--- THE TASK ---
Only the lines from the one containing "8- remove car" through the one containing "<!-- markdown links & imgs -->" should be printed, exactly as they appear below, with both ends included.

--- RECORDED INFORMATION ---
━━━━━━━━

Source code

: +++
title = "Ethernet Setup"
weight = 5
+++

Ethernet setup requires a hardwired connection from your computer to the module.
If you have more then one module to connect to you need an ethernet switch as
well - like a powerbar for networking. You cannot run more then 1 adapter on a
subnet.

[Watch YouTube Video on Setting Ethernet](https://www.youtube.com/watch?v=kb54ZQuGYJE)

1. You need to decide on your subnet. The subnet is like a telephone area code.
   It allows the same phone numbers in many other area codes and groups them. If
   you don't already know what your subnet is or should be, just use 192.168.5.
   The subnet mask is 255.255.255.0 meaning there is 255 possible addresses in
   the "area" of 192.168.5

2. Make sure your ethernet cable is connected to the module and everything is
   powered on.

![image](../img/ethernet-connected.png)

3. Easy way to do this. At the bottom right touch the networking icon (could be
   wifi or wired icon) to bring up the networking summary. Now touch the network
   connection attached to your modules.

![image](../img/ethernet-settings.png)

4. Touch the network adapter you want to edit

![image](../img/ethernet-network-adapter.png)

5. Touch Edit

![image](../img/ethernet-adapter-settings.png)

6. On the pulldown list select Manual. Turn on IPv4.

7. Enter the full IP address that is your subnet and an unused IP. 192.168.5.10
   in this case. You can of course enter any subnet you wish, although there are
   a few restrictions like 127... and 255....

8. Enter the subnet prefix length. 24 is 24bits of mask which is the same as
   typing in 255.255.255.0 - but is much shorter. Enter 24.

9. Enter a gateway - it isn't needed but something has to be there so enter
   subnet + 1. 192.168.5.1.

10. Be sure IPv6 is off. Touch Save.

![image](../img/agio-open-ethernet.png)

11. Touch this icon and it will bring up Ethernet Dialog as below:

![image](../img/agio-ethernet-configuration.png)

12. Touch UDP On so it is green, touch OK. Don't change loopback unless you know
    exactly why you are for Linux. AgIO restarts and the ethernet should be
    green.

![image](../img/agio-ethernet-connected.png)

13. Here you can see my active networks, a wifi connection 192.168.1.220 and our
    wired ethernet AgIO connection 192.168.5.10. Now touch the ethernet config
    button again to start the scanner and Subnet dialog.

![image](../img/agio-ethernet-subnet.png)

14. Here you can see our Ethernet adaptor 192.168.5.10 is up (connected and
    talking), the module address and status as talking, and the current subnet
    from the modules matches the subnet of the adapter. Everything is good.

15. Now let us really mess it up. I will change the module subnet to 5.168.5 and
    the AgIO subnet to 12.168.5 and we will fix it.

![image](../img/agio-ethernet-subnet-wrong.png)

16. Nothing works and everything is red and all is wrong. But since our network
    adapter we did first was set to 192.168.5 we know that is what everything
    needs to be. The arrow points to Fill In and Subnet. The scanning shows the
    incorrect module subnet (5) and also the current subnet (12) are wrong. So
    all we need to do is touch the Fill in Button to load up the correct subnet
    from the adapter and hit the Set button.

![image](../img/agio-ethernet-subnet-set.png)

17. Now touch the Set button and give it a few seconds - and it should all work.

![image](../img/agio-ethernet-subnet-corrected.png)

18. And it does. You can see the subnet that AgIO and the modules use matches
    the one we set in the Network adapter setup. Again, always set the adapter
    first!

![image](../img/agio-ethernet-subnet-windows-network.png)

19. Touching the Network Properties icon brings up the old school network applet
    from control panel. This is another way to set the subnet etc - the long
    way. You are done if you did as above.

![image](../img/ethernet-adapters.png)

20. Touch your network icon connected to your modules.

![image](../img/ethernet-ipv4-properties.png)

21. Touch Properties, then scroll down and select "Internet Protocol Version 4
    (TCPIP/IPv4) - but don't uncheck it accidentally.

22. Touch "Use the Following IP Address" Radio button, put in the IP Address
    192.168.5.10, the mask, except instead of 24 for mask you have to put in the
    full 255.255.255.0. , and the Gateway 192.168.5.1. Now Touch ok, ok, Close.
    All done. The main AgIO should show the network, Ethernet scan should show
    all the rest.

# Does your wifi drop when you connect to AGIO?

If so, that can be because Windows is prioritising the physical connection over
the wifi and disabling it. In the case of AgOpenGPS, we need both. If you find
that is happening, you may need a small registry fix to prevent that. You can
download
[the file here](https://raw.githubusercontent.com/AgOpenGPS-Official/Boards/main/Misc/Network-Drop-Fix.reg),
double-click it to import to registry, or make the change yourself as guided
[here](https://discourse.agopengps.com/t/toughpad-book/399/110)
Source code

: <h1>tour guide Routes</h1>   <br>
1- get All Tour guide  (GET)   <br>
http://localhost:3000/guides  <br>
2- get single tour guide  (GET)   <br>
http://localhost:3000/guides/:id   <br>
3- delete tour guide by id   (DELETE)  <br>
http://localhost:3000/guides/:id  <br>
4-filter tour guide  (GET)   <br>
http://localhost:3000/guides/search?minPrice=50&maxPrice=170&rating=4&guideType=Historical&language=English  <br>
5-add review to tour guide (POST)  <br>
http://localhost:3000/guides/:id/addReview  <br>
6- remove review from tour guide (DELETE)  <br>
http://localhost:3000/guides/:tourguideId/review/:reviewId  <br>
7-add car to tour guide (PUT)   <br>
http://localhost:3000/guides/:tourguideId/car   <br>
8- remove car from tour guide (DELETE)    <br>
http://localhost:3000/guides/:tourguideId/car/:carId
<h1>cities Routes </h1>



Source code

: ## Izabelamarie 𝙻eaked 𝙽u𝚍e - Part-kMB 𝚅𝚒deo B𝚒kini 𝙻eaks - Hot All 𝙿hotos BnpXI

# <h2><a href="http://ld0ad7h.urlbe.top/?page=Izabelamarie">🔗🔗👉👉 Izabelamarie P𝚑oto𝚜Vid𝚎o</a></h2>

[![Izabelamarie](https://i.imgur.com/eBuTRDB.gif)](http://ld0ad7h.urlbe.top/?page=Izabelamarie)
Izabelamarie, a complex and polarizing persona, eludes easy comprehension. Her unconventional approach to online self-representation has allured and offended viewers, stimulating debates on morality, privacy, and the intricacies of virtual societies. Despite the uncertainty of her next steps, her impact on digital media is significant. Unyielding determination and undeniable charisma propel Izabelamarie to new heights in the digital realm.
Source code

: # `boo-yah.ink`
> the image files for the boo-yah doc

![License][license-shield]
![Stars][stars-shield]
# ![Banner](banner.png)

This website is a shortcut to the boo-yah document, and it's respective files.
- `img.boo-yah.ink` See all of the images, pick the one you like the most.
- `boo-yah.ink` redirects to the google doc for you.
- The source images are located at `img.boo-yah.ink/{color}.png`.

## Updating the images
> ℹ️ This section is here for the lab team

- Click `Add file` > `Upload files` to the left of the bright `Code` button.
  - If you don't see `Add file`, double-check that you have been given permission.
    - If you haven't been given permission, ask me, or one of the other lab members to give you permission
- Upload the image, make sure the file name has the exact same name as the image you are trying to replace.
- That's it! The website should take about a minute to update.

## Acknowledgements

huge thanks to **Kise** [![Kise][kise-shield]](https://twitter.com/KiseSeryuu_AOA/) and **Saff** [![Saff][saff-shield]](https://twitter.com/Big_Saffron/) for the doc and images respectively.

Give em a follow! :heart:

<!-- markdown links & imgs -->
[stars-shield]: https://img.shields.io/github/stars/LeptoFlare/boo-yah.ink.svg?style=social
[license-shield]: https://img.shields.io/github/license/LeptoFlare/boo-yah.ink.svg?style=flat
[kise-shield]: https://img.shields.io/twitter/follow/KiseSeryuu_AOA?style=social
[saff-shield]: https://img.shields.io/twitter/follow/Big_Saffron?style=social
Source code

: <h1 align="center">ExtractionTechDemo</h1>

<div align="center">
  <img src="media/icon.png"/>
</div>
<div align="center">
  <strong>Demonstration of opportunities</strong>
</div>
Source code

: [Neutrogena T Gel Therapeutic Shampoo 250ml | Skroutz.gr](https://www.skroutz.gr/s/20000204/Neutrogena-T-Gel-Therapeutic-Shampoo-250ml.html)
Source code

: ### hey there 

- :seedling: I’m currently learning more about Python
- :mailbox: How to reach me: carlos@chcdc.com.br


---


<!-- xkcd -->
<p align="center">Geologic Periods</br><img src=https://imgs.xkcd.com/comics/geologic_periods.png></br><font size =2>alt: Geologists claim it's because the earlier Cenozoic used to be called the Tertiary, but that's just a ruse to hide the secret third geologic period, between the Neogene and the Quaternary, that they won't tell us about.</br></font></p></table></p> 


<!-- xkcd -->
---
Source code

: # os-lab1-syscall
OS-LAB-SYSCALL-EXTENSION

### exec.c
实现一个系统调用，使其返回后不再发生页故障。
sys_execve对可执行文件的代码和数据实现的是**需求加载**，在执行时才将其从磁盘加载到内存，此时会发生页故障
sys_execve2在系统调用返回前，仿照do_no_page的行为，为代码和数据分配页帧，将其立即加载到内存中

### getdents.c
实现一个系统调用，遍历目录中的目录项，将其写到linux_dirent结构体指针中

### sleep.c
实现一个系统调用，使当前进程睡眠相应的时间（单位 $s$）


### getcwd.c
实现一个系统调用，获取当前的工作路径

━━━━━━━━

--- ANSWER TO THIS EXERCISE ---
8- remove car from tour guide (DELETE)    <br>
http://localhost:3000/guides/:tourguideId/car/:carId
<h1>cities Routes </h1>



Source code

: ## Izabelamarie 𝙻eaked 𝙽u𝚍e - Part-kMB 𝚅𝚒deo B𝚒kini 𝙻eaks - Hot All 𝙿hotos BnpXI

# <h2><a href="http://ld0ad7h.urlbe.top/?page=Izabelamarie">🔗🔗👉👉 Izabelamarie P𝚑oto𝚜Vid𝚎o</a></h2>

[![Izabelamarie](https://i.imgur.com/eBuTRDB.gif)](http://ld0ad7h.urlbe.top/?page=Izabelamarie)
Izabelamarie, a complex and polarizing persona, eludes easy comprehension. Her unconventional approach to online self-representation has allured and offended viewers, stimulating debates on morality, privacy, and the intricacies of virtual societies. Despite the uncertainty of her next steps, her impact on digital media is significant. Unyielding determination and undeniable charisma propel Izabelamarie to new heights in the digital realm.
Source code

: # `boo-yah.ink`
> the image files for the boo-yah doc

![License][license-shield]
![Stars][stars-shield]
# ![Banner](banner.png)

This website is a shortcut to the boo-yah document, and it's respective files.
- `img.boo-yah.ink` See all of the images, pick the one you like the most.
- `boo-yah.ink` redirects to the google doc for you.
- The source images are located at `img.boo-yah.ink/{color}.png`.

## Updating the images
> ℹ️ This section is here for the lab team

- Click `Add file` > `Upload files` to the left of the bright `Code` button.
  - If you don't see `Add file`, double-check that you have been given permission.
    - If you haven't been given permission, ask me, or one of the other lab members to give you permission
- Upload the image, make sure the file name has the exact same name as the image you are trying to replace.
- That's it! The website should take about a minute to update.

## Acknowledgements

huge thanks to **Kise** [![Kise][kise-shield]](https://twitter.com/KiseSeryuu_AOA/) and **Saff** [![Saff][saff-shield]](https://twitter.com/Big_Saffron/) for the doc and images respectively.

Give em a follow! :heart:

<!-- markdown links & imgs -->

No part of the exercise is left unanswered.